Give back the entries exactly, ending with the "горизонтальной оси, затем" line.

**Plain-text document sources**
*** Begin section ***
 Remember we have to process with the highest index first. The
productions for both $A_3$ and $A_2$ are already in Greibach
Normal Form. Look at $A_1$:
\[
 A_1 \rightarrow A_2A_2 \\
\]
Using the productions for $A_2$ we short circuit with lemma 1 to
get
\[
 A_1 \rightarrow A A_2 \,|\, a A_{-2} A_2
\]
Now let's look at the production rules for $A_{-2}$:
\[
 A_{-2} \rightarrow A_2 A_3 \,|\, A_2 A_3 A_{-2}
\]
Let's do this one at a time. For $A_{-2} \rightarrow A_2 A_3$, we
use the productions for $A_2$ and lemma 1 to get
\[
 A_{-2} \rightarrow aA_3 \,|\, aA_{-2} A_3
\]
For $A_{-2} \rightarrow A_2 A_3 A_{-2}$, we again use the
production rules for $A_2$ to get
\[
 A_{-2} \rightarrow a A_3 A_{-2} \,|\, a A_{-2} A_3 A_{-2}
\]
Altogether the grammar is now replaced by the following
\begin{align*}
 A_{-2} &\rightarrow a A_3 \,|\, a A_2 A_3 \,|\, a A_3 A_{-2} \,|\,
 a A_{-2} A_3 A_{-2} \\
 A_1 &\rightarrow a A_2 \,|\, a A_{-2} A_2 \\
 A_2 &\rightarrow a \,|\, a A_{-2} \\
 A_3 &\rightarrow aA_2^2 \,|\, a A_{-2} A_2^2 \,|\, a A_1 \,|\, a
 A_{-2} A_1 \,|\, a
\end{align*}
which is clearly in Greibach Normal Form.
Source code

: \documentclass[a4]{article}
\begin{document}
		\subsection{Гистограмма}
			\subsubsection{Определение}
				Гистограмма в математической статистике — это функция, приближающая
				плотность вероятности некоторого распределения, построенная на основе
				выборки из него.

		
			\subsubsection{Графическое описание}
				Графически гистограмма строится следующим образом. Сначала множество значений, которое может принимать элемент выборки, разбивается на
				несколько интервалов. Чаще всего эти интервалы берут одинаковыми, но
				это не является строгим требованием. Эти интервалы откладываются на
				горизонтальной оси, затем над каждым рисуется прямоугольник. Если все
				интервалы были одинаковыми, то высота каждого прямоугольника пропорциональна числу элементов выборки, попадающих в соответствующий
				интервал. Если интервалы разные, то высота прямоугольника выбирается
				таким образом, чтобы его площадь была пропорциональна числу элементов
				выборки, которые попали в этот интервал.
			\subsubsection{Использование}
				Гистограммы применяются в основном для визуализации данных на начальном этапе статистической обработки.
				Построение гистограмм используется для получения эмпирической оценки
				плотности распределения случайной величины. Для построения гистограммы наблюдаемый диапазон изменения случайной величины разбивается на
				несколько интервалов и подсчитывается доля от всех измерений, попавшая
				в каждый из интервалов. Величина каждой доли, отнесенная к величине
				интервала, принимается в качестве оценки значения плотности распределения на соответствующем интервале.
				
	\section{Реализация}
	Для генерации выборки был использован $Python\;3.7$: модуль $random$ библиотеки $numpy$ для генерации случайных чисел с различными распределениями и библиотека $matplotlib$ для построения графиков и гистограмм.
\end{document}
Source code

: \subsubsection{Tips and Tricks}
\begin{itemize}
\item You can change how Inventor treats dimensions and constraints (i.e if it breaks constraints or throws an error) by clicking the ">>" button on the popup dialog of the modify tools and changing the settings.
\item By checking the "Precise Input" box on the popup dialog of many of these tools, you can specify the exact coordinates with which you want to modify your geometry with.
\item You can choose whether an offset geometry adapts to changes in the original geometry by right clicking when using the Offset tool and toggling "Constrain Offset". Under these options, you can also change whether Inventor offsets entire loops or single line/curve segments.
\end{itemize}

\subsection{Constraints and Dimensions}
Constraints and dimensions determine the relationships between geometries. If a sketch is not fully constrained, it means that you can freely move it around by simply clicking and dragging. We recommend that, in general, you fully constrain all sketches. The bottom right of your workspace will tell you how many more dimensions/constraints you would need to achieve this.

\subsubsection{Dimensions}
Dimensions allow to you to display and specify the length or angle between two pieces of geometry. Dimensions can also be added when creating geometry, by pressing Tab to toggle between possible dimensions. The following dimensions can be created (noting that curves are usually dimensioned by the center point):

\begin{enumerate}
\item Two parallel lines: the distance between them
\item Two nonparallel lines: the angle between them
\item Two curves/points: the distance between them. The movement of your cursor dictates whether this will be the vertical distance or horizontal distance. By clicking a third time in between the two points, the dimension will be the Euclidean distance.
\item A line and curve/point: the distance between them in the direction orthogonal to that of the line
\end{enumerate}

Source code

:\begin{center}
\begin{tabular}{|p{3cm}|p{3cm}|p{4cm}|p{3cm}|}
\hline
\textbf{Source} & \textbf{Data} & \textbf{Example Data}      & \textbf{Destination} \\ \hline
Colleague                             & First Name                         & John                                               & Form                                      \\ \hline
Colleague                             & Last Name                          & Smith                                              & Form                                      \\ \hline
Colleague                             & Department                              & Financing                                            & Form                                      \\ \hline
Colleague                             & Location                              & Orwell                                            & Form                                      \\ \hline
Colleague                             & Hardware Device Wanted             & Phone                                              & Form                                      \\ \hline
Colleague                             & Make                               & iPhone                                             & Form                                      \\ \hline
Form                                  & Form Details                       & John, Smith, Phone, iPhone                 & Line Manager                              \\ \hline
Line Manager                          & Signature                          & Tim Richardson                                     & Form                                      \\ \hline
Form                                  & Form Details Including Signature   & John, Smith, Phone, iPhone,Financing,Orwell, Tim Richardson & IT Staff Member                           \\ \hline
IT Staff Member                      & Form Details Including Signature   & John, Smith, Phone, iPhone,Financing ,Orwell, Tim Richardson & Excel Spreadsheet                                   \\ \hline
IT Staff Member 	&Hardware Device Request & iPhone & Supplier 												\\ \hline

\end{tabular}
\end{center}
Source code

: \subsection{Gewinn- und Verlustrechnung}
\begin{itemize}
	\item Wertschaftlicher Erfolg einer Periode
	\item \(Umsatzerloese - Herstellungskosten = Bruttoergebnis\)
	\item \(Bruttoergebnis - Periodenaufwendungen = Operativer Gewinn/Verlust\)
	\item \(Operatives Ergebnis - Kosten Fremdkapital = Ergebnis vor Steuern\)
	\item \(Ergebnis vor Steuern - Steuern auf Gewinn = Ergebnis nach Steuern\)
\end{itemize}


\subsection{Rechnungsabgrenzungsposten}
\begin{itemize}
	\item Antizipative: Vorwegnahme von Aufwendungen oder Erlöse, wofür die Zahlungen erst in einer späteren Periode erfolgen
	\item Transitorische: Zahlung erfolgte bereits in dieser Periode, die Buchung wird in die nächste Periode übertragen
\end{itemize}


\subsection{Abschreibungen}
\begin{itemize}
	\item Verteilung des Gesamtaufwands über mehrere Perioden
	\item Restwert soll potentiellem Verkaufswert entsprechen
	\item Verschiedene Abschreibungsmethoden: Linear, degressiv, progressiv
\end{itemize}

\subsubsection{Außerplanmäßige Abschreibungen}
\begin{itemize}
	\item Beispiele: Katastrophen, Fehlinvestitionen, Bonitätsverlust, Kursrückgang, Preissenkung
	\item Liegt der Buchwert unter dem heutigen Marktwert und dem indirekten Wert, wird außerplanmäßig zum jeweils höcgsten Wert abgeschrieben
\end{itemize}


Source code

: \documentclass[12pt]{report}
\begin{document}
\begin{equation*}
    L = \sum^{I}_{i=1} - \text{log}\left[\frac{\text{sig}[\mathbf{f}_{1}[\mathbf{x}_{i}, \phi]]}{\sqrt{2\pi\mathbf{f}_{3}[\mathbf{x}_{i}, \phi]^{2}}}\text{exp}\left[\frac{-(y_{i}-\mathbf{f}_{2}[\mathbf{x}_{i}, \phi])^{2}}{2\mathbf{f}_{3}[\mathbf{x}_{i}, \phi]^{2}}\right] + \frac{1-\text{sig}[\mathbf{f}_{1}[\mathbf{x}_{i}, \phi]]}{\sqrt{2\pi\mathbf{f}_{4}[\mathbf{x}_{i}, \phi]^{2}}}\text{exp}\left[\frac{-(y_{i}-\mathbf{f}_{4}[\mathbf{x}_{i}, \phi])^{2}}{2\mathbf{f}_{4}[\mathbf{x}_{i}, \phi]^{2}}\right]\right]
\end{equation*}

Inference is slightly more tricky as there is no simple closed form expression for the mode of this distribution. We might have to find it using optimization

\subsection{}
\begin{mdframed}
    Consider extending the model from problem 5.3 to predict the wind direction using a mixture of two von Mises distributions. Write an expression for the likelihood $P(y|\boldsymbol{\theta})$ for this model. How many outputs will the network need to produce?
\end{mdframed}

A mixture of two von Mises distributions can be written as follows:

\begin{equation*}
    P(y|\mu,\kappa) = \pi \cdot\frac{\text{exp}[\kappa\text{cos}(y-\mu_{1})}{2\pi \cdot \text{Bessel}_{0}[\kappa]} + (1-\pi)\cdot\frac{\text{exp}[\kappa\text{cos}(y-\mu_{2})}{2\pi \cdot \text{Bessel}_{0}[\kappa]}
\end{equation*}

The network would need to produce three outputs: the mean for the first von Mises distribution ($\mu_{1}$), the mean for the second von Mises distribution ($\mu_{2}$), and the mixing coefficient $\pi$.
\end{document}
*** End section ***
**Answer section**
 Remember we have to process with the highest index first. The
productions for both $A_3$ and $A_2$ are already in Greibach
Normal Form. Look at $A_1$:
\[
 A_1 \rightarrow A_2A_2 \\
\]
Using the productions for $A_2$ we short circuit with lemma 1 to
get
\[
 A_1 \rightarrow A A_2 \,|\, a A_{-2} A_2
\]
Now let's look at the production rules for $A_{-2}$:
\[
 A_{-2} \rightarrow A_2 A_3 \,|\, A_2 A_3 A_{-2}
\]
Let's do this one at a time. For $A_{-2} \rightarrow A_2 A_3$, we
use the productions for $A_2$ and lemma 1 to get
\[
 A_{-2} \rightarrow aA_3 \,|\, aA_{-2} A_3
\]
For $A_{-2} \rightarrow A_2 A_3 A_{-2}$, we again use the
production rules for $A_2$ to get
\[
 A_{-2} \rightarrow a A_3 A_{-2} \,|\, a A_{-2} A_3 A_{-2}
\]
Altogether the grammar is now replaced by the following
\begin{align*}
 A_{-2} &\rightarrow a A_3 \,|\, a A_2 A_3 \,|\, a A_3 A_{-2} \,|\,
 a A_{-2} A_3 A_{-2} \\
 A_1 &\rightarrow a A_2 \,|\, a A_{-2} A_2 \\
 A_2 &\rightarrow a \,|\, a A_{-2} \\
 A_3 &\rightarrow aA_2^2 \,|\, a A_{-2} A_2^2 \,|\, a A_1 \,|\, a
 A_{-2} A_1 \,|\, a
\end{align*}
which is clearly in Greibach Normal Form.
Source code

: \documentclass[a4]{article}
\begin{document}
		\subsection{Гистограмма}
			\subsubsection{Определение}
				Гистограмма в математической статистике — это функция, приближающая
				плотность вероятности некоторого распределения, построенная на основе
				выборки из него.

		
			\subsubsection{Графическое описание}
				Графически гистограмма строится следующим образом. Сначала множество значений, которое может принимать элемент выборки, разбивается на
				несколько интервалов. Чаще всего эти интервалы берут одинаковыми, но
				это не является строгим требованием. Эти интервалы откладываются на
				горизонтальной оси, затем над каждым рисуется прямоугольник. Если все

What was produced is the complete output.